How to show that if a curve C in a surface is both a line of curvature and a geodesic, then C is a plane curve.

Thanks

  • 2
    Where is this problem from? What have you tried so far?2011-04-21

2 Answers 2

7

As Ryan Budney mentioned in the comments, a curve (with non-vanishing curvature) is planar if and only if its torsion is zero. Therefore, we will show that the torsion is zero.

Notation: Let $\{t, n, b\}$ denote the Frenet frame, and let $N$ denote the normal vector to the surface. Let $\kappa_n$ denote the normal curvature, and $\kappa$ the (extrinsic) curvature.

Edit: Hm, I'm thinking that it might be better to write the solution as a series of hints.

  1. Show that being a geodesic implies that $\kappa = \kappa_n$ and $n = \pm N$.

  2. Show that being a line of curvature implies that $\frac{dN}{ds} = -\kappa_nt.$

  3. Conclude that the torsion is zero by using $\tau = \frac{dn}{ds} \cdot b$.

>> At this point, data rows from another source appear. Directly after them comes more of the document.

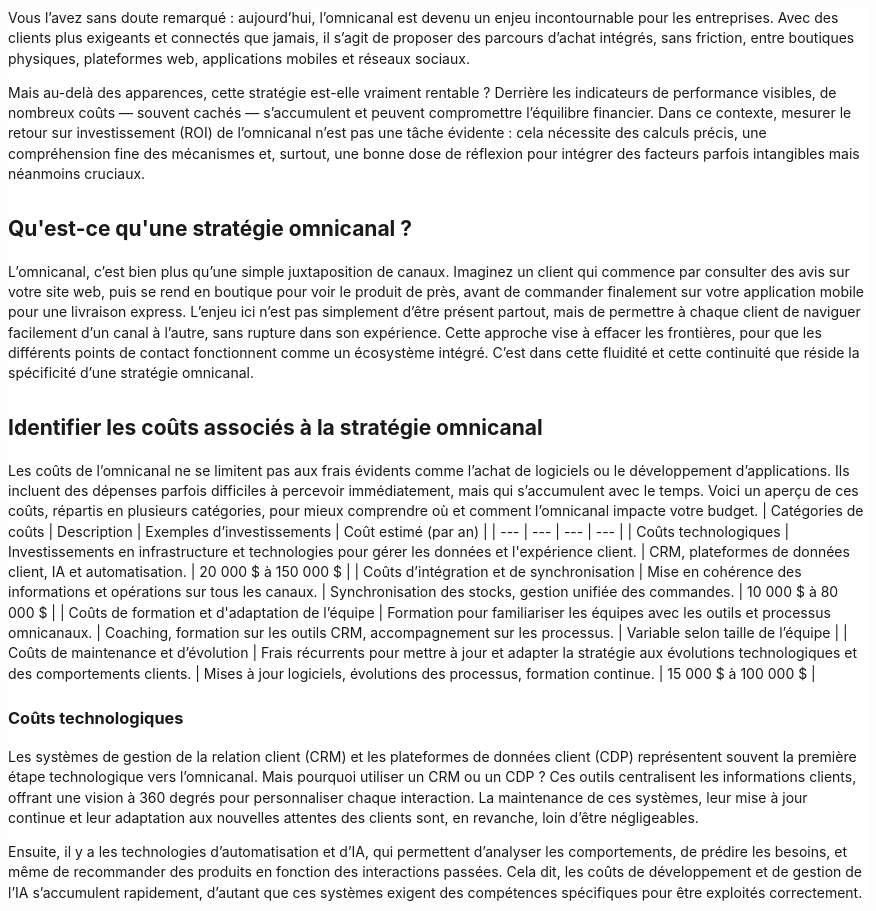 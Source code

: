 
Vous l’avez sans doute remarqué : aujourd’hui, l’omnicanal est devenu un enjeu incontournable pour les entreprises. Avec des clients plus exigeants et connectés que jamais, il s’agit de proposer des parcours d’achat intégrés, sans friction, entre boutiques physiques, plateformes web, applications mobiles et réseaux sociaux.

Mais au-delà des apparences, cette stratégie est-elle vraiment rentable ? Derrière les indicateurs de performance visibles, de nombreux coûts — souvent cachés — s’accumulent et peuvent compromettre l’équilibre financier. Dans ce contexte, mesurer le retour sur investissement (ROI) de l’omnicanal n’est pas une tâche évidente : cela nécessite des calculs précis, une compréhension fine des mécanismes et, surtout, une bonne dose de réflexion pour intégrer des facteurs parfois intangibles mais néanmoins cruciaux.

## Qu'est-ce qu'une stratégie omnicanal ?

L’omnicanal, c’est bien plus qu’une simple juxtaposition de canaux. Imaginez un client qui commence par consulter des avis sur votre site web, puis se rend en boutique pour voir le produit de près, avant de commander finalement sur votre application mobile pour une livraison express. L’enjeu ici n’est pas simplement d’être présent partout, mais de permettre à chaque client de naviguer facilement d’un canal à l’autre, sans rupture dans son expérience. Cette approche vise à effacer les frontières, pour que les différents points de contact fonctionnent comme un écosystème intégré. C’est dans cette fluidité et cette continuité que réside la spécificité d’une stratégie omnicanal.

## Identifier les coûts associés à la stratégie omnicanal

Les coûts de l’omnicanal ne se limitent pas aux frais évidents comme l’achat de logiciels ou le développement d’applications. Ils incluent des dépenses parfois difficiles à percevoir immédiatement, mais qui s’accumulent avec le temps. Voici un aperçu de ces coûts, répartis en plusieurs catégories, pour mieux comprendre où et comment l’omnicanal impacte votre budget.
| Catégories de coûts | Description | Exemples d’investissements | Coût estimé (par an) | 
| --- | --- | --- | --- |
| Coûts technologiques | Investissements en infrastructure et technologies pour gérer les données et l'expérience client. | CRM, plateformes de données client, IA et automatisation. | 20 000 $ à 150 000 $ | 
| Coûts d’intégration et de synchronisation | Mise en cohérence des informations et opérations sur tous les canaux. | Synchronisation des stocks, gestion unifiée des commandes. | 10 000 $ à 80 000 $ | 
| Coûts de formation et d'adaptation de l’équipe | Formation pour familiariser les équipes avec les outils et processus omnicanaux. | Coaching, formation sur les outils CRM, accompagnement sur les processus. | Variable selon taille de l’équipe | 
| Coûts de maintenance et d’évolution | Frais récurrents pour mettre à jour et adapter la stratégie aux évolutions technologiques et des comportements clients. | Mises à jour logiciels, évolutions des processus, formation continue. | 15 000 $ à 100 000 $ | 


### Coûts technologiques

Les systèmes de gestion de la relation client (CRM) et les plateformes de données client (CDP) représentent souvent la première étape technologique vers l’omnicanal. Mais pourquoi utiliser un CRM ou un CDP ? Ces outils centralisent les informations clients, offrant une vision à 360 degrés pour personnaliser chaque interaction. La maintenance de ces systèmes, leur mise à jour continue et leur adaptation aux nouvelles attentes des clients sont, en revanche, loin d’être négligeables.

Ensuite, il y a les technologies d’automatisation et d’IA, qui permettent d’analyser les comportements, de prédire les besoins, et même de recommander des produits en fonction des interactions passées. Cela dit, les coûts de développement et de gestion de l’IA s’accumulent rapidement, d’autant que ces systèmes exigent des compétences spécifiques pour être exploités correctement.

Note: It may be helpful to assume that $\kappa \neq 0$ and $\kappa_n \neq 0$. This is an okay assumption because if either $\kappa = 0$ or $\kappa_n = 0$, then the curve reduces to a line (why?) and the result is trivial.

  • 1
    @AguirreK: Hm, I guess so, thanks. I've edited accordingly.2017-05-04
2

Here is another way showing explicitely the plane containing $C$. Let me call $S$ the surface whose line of curvature $C$ is geodesic. Let $p \in C$ and let $v_p$ a non-zero tangent vector to $S$ perpendicular to $C$ at $p \in S$. By using the intrisic parallel transport of $S$ extend $v_p$ to a parallel vector field $v$ along $C$. Since $C$ is geodesic $v$ is always perpendicular to $C$ hence $v$ is always an eigenvector of the shape operator of $S$. We claim that $v$ regarded as vector field in $\mathbb{R}^3$ (along $C$) is constant. That is to say, $D_{C'} v$ the derivative of $v$ along $C$ in $\mathbb{R}^3$ is identically zero. Indeed, the tangent component (to the surface $S$) of $D_{C'}v$ is zero due to the construction of $v$ i.e. such tangent component is the intrinsic covariant derivative of $S$. The normal component of $D_{C'} v$ is the second fundamental form of $S$ w.r.t. $v$ and $C'$ which is also zero since both $C'$ and $v$ are eigenvectors of the shape operator of $S$. Thus $C$ is contained in the plane through $p$ normal to the vector $v_p$.

An even simpler proof : consider the cross $C' \times N$. The derivative of the cross along $C$ is zero hence the cross is constant along $C$. Then $C$ is contained in the plane through any of its points perpendicular to the cross.